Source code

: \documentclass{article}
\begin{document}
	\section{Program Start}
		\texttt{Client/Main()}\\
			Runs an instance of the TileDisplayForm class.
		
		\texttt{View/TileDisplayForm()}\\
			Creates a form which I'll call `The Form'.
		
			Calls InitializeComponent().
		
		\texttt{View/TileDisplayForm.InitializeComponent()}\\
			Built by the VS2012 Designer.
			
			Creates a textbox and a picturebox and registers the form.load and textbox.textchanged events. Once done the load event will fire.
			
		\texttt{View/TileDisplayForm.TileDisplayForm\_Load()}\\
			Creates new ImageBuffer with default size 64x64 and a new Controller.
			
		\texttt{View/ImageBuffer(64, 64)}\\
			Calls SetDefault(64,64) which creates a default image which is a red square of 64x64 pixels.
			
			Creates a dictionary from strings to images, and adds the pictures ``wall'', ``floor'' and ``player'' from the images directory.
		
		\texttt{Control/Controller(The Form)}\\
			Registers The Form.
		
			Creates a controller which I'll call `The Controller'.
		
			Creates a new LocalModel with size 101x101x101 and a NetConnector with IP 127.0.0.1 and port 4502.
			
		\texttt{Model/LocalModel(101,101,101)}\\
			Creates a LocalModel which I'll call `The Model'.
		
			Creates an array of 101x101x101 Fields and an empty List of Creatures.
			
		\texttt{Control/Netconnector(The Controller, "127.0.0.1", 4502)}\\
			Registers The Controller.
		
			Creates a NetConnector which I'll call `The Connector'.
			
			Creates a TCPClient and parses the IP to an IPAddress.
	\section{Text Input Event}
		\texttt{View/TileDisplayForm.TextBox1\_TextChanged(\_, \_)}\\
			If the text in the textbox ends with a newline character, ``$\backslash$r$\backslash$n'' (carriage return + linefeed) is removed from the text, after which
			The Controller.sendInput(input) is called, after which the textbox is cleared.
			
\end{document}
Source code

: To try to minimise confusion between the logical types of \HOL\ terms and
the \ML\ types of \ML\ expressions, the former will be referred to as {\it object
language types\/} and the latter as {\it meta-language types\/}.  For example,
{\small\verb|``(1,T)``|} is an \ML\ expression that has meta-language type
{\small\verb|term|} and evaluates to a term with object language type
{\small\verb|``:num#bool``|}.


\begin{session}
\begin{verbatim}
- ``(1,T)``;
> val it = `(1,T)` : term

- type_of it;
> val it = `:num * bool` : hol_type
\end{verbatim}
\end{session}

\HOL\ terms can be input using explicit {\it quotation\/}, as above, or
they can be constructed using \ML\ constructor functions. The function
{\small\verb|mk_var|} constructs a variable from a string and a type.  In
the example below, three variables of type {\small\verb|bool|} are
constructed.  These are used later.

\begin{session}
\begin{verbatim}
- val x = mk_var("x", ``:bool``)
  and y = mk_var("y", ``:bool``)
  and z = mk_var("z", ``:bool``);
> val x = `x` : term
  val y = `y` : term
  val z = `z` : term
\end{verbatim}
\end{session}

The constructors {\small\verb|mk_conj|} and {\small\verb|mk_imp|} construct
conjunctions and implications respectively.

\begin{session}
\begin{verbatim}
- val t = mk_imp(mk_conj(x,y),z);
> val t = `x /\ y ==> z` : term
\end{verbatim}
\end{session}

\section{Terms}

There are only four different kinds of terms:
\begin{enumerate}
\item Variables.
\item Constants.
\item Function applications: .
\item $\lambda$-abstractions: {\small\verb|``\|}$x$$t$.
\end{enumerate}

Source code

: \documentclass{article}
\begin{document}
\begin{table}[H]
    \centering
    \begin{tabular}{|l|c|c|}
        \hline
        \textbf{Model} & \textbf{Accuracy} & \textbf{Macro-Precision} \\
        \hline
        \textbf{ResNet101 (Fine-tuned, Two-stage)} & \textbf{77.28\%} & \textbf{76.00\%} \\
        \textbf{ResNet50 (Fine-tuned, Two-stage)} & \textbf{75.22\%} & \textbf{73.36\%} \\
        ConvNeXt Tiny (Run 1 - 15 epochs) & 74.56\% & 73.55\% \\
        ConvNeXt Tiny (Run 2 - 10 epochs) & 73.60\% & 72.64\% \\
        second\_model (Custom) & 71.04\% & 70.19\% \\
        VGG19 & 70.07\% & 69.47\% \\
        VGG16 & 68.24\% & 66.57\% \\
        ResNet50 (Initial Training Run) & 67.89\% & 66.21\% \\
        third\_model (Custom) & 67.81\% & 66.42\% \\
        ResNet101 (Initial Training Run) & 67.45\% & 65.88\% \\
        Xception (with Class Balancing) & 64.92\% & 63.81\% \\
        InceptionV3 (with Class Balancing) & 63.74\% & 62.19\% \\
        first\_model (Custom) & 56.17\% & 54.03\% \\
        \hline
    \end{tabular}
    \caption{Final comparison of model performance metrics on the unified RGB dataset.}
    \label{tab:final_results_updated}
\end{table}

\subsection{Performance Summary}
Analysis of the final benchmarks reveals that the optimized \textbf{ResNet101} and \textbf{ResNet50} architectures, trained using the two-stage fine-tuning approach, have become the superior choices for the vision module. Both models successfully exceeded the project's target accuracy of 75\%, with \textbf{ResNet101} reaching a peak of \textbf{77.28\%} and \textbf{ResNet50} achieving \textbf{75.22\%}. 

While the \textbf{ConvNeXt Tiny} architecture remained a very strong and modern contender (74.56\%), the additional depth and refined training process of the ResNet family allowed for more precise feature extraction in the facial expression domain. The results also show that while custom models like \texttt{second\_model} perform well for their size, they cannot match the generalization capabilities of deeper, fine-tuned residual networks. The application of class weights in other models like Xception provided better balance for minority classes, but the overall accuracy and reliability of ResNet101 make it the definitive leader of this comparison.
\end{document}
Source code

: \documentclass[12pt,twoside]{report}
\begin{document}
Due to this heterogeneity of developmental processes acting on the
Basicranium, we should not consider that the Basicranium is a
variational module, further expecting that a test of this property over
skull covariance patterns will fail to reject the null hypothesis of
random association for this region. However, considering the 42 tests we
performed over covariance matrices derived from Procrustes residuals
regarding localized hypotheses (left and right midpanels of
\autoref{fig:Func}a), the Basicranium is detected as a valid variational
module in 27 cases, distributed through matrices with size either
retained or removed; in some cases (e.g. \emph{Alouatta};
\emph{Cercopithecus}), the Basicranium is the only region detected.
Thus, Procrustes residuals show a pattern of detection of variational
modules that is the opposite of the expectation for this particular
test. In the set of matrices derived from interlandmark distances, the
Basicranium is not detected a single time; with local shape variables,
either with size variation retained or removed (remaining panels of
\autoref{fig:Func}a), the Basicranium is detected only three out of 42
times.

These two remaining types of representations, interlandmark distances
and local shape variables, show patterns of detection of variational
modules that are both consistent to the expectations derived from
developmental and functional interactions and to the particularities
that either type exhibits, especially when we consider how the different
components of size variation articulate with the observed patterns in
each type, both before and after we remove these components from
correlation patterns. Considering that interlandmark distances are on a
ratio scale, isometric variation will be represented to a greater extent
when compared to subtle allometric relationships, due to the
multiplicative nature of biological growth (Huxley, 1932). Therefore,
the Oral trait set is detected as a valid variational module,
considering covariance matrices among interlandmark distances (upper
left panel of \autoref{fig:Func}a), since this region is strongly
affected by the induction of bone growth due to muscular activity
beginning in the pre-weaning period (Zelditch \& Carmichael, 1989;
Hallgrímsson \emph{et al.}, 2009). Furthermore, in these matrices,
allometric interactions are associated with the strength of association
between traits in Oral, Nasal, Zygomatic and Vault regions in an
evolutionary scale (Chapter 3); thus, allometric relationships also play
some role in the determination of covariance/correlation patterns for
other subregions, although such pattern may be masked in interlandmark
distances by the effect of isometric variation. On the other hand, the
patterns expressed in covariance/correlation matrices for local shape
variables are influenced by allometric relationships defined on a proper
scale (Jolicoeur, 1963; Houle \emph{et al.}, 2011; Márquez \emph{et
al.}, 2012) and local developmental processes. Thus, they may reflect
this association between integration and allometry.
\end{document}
——————————
_About this exercise_: Up to and including the line that contains "Creates a form", output the records above exactly, beginning with their first line.

_Final answer_:
Source code

: \documentclass{article}
\begin{document}
	\section{Program Start}
		\texttt{Client/Main()}\\
			Runs an instance of the TileDisplayForm class.
		
		\texttt{View/TileDisplayForm()}\\
			Creates a form which I'll call `The Form'.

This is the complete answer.